Federico Piana – Vatican News
“Se eu perdoo eles? Certamente. E o faço com todo o meu coração”. De seu leito de hospital em Nairóbi, Quênia, onde foi operado novamente para limpar as feridas dos estilhaços de bala, padre Christian Carlassare diz que não deseja condenar os agressores que no Sudão do Sul o feriram nas pernas com espingardas Kalashnikov depois de atacá-lo em sua casa: “Faço-o porque são jovens e certamente não agiram por uma razão contra mim. Suspeito que alguém os encarregou de fazer isso. Portanto, sinto que posso perdoá-los, assim como perdoo àqueles que os levaram a se comportar desta maneira. E o faço em nome de todo o povo de Rumbek que, quando fui baleado, estava fora do hospital da cidade e do aeroporto, dizendo-me: padre, não nos abandone, padre, volte. Eles não queriam me deixar partir para não perder seu bispo”. Então ele acrescenta, com voz serena, sem uma ponta de ressentimento, que o que ele oferece “é um perdão que pede unidade, escuta e capacidade de resolver os problemas buscando o bem de todos”.

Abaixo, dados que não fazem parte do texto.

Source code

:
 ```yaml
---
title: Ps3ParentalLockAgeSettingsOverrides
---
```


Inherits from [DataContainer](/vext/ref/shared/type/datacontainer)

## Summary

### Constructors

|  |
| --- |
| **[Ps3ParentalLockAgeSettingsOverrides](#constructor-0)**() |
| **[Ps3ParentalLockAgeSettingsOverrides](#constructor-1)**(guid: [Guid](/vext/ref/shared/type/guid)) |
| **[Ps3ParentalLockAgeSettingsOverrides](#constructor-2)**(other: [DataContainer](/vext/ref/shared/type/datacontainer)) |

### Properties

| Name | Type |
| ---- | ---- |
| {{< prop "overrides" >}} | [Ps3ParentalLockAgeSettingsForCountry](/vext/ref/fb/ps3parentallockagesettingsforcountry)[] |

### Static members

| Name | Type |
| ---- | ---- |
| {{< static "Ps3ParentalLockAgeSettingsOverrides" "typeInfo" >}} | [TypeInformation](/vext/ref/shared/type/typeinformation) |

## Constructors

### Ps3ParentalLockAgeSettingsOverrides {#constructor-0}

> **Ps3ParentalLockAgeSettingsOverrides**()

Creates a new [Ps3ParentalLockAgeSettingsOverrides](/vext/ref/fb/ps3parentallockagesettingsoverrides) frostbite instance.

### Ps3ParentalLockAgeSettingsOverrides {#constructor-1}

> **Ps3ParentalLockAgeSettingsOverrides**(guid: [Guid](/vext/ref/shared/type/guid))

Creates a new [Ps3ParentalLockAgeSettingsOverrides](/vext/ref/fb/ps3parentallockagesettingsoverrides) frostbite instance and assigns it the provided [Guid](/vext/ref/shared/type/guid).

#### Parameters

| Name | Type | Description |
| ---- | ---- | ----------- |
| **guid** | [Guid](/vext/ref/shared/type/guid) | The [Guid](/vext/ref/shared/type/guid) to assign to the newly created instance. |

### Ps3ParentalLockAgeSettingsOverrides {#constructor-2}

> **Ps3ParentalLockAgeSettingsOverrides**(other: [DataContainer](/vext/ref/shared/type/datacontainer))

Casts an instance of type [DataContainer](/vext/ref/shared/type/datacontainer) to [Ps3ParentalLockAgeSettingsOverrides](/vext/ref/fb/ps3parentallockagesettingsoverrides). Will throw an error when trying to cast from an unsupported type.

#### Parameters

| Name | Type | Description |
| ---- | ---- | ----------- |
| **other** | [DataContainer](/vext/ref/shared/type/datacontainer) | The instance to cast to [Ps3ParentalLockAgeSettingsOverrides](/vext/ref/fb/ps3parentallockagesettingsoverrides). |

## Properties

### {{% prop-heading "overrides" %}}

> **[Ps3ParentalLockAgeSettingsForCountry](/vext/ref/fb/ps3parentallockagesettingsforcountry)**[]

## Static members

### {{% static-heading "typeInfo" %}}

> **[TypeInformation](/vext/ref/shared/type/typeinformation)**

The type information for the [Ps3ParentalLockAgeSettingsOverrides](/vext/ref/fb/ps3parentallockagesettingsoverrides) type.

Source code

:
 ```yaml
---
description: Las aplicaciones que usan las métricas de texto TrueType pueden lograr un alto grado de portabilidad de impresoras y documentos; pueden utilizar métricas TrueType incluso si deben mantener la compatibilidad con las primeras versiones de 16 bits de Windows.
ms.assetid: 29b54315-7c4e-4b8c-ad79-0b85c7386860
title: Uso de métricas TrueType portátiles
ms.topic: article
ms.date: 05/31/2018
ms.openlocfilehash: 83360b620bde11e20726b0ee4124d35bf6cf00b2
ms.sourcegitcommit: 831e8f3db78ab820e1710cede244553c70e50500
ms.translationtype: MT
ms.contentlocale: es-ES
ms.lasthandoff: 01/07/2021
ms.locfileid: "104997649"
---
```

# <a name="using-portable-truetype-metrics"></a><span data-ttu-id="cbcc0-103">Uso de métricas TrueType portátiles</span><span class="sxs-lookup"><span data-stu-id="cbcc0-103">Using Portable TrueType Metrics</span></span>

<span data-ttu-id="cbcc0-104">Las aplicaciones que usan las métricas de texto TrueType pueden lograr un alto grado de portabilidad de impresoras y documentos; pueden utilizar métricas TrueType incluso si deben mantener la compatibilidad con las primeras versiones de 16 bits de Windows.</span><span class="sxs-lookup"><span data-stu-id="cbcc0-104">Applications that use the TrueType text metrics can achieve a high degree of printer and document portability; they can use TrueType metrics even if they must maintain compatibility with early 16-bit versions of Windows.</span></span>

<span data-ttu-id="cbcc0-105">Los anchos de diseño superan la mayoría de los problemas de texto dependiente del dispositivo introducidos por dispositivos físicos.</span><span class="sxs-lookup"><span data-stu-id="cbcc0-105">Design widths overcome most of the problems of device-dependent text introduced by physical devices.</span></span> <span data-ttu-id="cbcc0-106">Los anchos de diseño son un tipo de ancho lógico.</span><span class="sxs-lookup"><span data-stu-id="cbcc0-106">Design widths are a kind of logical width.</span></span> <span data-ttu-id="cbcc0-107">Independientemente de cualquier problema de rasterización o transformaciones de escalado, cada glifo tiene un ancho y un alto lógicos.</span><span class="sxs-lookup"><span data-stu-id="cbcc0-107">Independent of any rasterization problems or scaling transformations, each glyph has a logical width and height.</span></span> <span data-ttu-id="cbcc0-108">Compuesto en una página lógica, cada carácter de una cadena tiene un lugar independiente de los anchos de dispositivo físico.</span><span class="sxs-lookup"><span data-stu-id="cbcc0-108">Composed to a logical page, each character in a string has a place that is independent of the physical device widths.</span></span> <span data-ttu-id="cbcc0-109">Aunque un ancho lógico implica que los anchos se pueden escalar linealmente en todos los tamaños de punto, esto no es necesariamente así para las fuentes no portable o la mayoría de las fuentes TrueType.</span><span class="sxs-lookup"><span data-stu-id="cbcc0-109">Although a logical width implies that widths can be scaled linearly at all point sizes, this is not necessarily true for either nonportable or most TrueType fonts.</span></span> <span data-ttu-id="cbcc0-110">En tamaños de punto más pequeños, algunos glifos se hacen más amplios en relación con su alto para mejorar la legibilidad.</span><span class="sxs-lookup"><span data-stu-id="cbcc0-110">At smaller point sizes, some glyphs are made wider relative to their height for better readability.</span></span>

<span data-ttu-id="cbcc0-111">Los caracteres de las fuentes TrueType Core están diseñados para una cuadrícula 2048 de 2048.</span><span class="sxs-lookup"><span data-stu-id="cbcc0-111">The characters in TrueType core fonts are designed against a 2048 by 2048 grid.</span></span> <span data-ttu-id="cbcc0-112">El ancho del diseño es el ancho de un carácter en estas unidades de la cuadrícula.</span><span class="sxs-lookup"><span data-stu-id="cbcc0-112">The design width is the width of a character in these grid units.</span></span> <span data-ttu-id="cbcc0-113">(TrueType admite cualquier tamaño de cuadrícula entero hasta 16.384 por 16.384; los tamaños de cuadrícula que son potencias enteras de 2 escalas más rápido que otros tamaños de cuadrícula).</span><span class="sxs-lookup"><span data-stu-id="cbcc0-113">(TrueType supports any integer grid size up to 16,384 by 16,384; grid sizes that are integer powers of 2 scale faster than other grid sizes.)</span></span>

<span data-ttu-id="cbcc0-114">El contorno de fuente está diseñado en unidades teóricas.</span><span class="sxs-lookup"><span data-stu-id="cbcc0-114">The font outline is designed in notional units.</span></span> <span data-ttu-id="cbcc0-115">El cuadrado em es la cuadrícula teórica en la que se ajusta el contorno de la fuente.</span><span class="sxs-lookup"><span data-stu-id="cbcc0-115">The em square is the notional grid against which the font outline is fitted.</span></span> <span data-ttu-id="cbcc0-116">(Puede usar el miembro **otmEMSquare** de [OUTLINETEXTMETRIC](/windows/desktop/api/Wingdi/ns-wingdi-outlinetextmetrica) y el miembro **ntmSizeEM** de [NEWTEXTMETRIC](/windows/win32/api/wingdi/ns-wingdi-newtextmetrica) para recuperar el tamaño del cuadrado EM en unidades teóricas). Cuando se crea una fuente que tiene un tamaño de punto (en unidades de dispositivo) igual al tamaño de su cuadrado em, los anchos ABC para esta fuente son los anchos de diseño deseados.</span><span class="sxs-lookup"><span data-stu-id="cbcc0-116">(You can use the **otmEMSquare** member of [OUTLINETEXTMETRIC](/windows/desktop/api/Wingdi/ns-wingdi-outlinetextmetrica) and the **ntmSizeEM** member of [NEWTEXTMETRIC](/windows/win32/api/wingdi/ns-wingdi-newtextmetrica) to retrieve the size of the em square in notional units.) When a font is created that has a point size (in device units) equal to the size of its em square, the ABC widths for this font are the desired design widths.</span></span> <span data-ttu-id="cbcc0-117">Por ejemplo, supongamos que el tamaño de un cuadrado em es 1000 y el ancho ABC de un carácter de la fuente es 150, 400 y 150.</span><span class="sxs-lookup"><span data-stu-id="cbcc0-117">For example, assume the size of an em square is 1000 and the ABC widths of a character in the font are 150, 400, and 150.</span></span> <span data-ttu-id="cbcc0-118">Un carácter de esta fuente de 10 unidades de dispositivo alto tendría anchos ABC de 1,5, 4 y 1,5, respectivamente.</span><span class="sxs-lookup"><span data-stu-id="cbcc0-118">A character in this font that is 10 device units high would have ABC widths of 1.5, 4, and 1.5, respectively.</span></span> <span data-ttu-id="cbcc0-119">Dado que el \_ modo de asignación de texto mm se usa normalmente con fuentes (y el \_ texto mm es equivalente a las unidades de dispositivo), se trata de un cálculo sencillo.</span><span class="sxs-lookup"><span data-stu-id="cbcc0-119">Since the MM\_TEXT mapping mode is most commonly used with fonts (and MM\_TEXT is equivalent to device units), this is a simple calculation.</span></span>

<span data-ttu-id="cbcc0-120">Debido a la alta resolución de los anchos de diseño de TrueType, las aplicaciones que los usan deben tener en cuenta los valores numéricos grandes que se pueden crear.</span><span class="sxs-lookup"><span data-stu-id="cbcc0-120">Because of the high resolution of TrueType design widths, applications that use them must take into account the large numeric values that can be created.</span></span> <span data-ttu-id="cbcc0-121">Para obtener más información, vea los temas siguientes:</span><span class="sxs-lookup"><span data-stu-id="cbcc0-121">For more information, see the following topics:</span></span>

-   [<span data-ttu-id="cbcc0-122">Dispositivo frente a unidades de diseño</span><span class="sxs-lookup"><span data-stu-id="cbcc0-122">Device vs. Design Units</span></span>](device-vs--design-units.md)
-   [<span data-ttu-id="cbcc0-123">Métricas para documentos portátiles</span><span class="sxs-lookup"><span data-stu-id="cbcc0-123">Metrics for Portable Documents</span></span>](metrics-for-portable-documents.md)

Recordar é doloroso, o senhor pode nos dizer o que aconteceu na noite da emboscada?
R. – Eu já estava na cama quando ouvi que alguém estava mexendo na porta da frente. Levantei-me e tentei descobrir o que estava acontecendo. Após dez minutos, as duas pessoas armadas com Kalashnikovs começaram a atirar na fechadura da porta. Naquele momento, comecei a pedir ajuda: segurei a porta com a mão e um pé enquanto tentava me abrigar atrás de uma parede. Um sacerdote da diocese de Rumbek, que mora comigo, saiu de seu quarto alarmado e pensei imediatamente que era melhor sair de casa para conversar com essas pessoas. Assim que eu estava do lado de fora, em poucos segundos, a arma apontada contra as minhas pernas disparou seis ou sete tiros, quatro dos quais me atingiram.
Na sua opinião, qual poderia ser a razão deste ataque?
R.- É difícil dizer. No momento, a investigação está em andamento e espera-se que seja tudo esclarecido. Minha impressão é que, certamente, o motivo não pode ser o roubo. Mas também excluo o assassinato porque, se eles quisessem me matar, o teriam feito muito facilmente. Eu acho que é um ato de intimidação, um aviso.
O senhor sempre esteve comprometido com o diálogo e a reconciliação no país, abalado também pelos ódios tribais. Seu ferimento poderia pôr um fim ao seu sonho de paz?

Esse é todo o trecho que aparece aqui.